Richard Adams and Tony Sullivan fell in love and got married. If this story were taking place in Oregon today, it might—thankfully—be too lacking in drama for a full-length feature. But Adams and Sullivan tied the knot in 1975, when a county clerk in Boulder, Colorado decided she could see no reason not to issue marriage licenses for same sex couples. Adams is Australian, and so filed for a Green Card based on his new marital status. The Immigration and Naturalization Service's response? "You have failed to establish that a bona fide marital relationship can exist between two faggots." Outraged, the couple sued the US government. This is their fascinating story. 

The cult of JT Leroy 

Marjorie Sturm’s acclaimed documentary—Variety called it “consistently absorbing”—unpacks a literary hoax: the celebrated author of a precocious “autobiographical” novel, allegedly a prostitute’s androgynous teenage son, turned out to be a Brooklyn-born woman in her thirties. A connection with Gus Van Sant—“LeRoy” gets credit on the original screenplay of Elephant—and Portland Monthly contributor Nancy Rommelmann’s appearance in the documentary up the local interest.
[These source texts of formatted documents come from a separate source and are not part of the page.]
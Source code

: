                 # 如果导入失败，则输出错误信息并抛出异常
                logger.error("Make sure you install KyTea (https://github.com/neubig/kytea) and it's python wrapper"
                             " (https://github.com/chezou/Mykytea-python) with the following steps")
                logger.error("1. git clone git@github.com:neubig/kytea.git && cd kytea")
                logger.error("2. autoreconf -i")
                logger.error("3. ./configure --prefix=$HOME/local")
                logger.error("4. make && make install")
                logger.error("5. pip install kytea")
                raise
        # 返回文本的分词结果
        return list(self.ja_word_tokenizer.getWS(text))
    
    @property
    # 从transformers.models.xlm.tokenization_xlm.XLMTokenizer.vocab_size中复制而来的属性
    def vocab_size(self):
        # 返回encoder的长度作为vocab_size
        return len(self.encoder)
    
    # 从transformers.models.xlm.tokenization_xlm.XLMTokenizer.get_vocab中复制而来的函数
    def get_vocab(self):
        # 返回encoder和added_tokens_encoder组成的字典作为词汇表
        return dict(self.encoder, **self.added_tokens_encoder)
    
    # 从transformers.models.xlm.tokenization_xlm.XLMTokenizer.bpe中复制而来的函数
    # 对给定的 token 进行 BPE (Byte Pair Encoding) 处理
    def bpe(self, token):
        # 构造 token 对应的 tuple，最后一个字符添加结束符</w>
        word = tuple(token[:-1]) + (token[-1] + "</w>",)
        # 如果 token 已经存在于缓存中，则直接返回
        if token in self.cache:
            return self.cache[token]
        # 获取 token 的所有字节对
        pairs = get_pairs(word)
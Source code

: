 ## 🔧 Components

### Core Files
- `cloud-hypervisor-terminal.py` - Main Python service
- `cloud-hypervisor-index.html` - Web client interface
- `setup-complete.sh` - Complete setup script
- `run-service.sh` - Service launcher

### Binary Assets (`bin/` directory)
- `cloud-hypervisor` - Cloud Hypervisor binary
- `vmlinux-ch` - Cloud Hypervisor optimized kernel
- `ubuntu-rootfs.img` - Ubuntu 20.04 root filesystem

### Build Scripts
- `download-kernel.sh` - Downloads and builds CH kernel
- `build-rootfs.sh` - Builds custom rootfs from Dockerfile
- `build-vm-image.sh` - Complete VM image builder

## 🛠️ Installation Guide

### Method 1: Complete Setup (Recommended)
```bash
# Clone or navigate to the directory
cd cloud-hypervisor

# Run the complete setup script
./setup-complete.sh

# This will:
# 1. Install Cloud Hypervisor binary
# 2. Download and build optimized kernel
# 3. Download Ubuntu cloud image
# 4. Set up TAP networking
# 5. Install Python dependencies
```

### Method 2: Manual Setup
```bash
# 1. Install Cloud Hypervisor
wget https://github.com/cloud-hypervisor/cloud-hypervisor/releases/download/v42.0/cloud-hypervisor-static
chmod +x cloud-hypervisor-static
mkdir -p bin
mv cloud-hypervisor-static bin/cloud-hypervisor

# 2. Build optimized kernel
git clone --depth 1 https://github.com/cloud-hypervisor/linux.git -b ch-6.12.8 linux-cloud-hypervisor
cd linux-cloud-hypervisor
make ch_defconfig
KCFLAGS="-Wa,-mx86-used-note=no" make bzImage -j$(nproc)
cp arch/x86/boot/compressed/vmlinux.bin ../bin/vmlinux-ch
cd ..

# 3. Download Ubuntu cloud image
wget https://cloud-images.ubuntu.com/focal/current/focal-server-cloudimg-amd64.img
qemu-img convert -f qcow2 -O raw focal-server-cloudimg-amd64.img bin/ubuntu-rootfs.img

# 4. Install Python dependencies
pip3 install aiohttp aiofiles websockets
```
Larry Kramer in Love and Anger

Author, advocate and activist, Larry Kramer has long been a divisive figure in the gay community, but few dispute the value of his work on behalf of AIDS sufferers. Founder of the Gay Men’s Health Crisis and the protest group ACT UP, Kramer has also battled health problems himself, having being diagnosed with HIV in the late eighties. Seen by some as the  necessary mobilizer for a community being ravaged by AIDS, others have decried him as the personification of the thing he had most publicly criticized: homophobia. Fimmaker Jean Carlomusto’s portrait of the man is a reminder of a time when AIDS was greatly feared, woefully misunderstood, and heroically battled.

El Hombre Nuevo

A Nicaraguan-born transsexual living in poverty in Uruguay is the subject of this prize-winning documentary by Uruguayan Aldo Garay. Her decision to return home to her family—having been recruited by the Sandinistas at age seven and lived an unpredictable life first as Roberto and later as Stephanie—is the film’s emotional axis. Winner of the Teddy Award at the Berlin International Film Festival.


QDoc runs at the Hollywood Theatre from May 14–17.